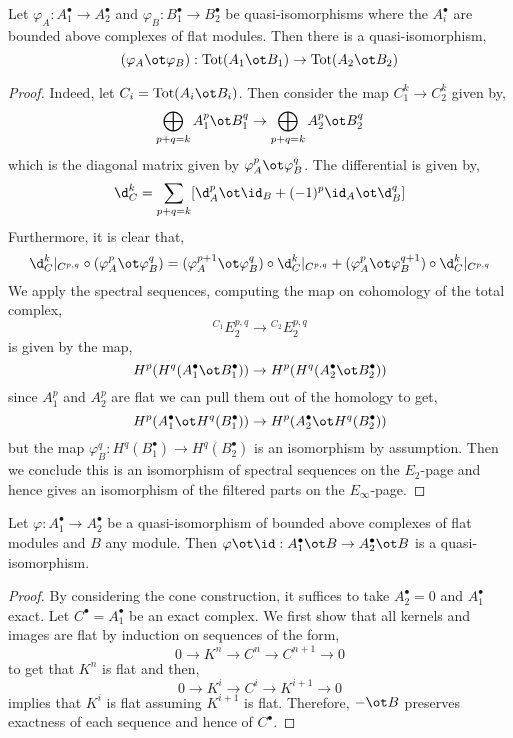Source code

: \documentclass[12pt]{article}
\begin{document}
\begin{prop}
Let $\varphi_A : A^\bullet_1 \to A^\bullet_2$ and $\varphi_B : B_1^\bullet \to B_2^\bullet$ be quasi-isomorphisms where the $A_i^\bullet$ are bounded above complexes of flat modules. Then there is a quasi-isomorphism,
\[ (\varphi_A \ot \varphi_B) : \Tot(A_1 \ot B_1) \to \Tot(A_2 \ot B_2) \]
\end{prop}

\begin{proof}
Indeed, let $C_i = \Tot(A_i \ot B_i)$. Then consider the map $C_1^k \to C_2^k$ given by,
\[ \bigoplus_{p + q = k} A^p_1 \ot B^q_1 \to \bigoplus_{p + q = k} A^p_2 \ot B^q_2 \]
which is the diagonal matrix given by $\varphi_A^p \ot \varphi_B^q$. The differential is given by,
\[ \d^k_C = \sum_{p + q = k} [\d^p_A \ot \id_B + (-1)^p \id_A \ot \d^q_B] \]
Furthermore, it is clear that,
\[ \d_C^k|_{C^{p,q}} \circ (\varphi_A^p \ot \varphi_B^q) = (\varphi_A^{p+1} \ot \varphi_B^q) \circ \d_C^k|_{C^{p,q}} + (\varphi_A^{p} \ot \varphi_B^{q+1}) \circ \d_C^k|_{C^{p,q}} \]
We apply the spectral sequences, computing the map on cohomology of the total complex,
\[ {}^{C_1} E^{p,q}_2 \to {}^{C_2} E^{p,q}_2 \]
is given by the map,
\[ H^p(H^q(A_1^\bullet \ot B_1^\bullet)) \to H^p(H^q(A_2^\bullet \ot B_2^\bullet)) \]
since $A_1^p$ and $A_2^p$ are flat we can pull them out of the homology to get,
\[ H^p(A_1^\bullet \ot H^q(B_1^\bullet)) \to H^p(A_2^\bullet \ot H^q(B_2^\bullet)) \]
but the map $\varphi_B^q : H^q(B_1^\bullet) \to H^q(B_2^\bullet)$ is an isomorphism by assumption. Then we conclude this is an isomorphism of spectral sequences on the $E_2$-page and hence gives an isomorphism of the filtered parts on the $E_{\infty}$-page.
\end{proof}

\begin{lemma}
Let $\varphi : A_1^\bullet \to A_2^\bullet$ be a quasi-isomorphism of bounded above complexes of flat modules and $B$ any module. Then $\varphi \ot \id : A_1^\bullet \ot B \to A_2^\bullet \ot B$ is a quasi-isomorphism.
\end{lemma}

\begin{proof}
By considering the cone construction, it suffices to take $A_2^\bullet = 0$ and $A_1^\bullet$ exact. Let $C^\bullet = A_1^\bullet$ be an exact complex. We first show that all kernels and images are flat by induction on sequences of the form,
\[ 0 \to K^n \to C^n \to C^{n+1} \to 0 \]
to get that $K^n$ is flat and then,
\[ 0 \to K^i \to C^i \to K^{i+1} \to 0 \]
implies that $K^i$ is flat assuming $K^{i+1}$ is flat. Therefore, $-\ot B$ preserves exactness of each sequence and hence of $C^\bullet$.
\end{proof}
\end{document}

...

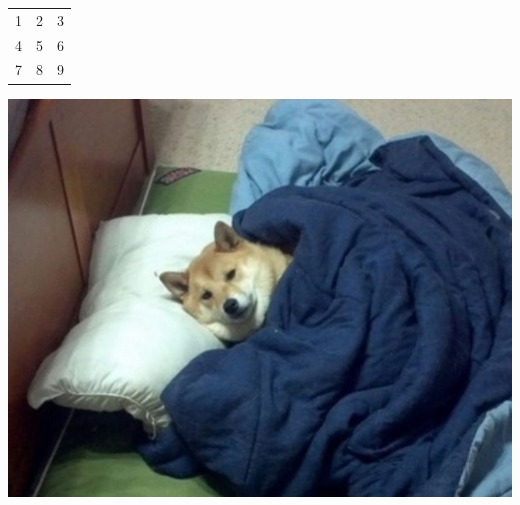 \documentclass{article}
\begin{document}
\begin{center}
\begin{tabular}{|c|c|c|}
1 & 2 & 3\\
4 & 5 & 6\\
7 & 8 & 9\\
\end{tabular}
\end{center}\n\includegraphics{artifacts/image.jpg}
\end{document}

==

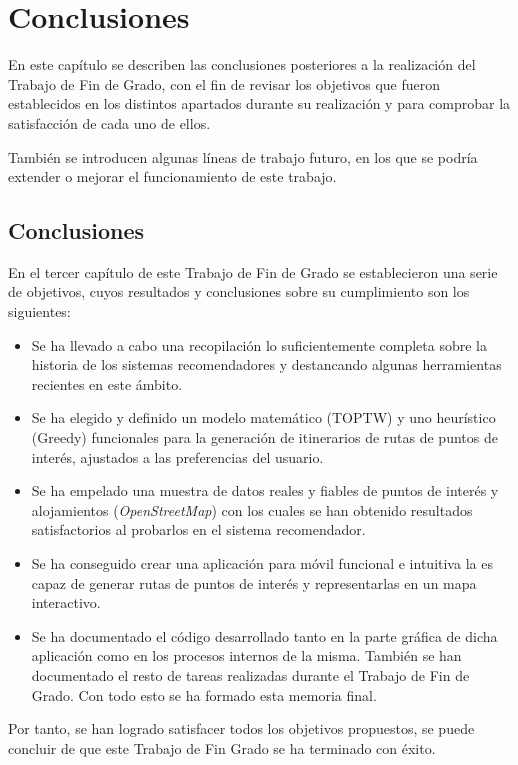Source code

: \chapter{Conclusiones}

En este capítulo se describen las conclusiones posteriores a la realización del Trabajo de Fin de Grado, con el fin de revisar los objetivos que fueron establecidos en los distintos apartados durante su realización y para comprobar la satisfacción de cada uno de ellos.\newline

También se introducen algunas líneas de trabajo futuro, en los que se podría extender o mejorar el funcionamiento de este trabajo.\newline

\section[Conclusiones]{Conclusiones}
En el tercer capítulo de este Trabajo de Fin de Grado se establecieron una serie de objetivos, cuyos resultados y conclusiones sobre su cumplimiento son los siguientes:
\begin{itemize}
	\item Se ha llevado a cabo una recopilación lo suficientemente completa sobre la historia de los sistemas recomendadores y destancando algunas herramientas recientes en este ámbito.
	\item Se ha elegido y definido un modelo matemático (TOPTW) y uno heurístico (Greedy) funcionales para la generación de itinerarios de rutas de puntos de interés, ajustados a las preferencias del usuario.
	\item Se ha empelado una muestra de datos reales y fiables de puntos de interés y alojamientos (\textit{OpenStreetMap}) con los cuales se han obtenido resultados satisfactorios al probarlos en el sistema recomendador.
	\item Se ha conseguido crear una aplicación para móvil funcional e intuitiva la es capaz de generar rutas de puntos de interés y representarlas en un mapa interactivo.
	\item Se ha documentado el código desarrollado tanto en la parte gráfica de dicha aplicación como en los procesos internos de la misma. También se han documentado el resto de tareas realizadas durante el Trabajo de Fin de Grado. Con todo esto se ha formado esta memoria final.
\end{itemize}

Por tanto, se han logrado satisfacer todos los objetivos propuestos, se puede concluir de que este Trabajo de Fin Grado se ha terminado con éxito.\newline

### Problem requirements
Could you write out, exactly as they stand, only the lines above that begin at the line with "en este ámbito." and stop after the line with "un mapa interactivo."?

### Result of this task
	\item Se ha llevado a cabo una recopilación lo suficientemente completa sobre la historia de los sistemas recomendadores y destancando algunas herramientas recientes en este ámbito.
	\item Se ha elegido y definido un modelo matemático (TOPTW) y uno heurístico (Greedy) funcionales para la generación de itinerarios de rutas de puntos de interés, ajustados a las preferencias del usuario.
	\item Se ha empelado una muestra de datos reales y fiables de puntos de interés y alojamientos (\textit{OpenStreetMap}) con los cuales se han obtenido resultados satisfactorios al probarlos en el sistema recomendador.
	\item Se ha conseguido crear una aplicación para móvil funcional e intuitiva la es capaz de generar rutas de puntos de interés y representarlas en un mapa interactivo.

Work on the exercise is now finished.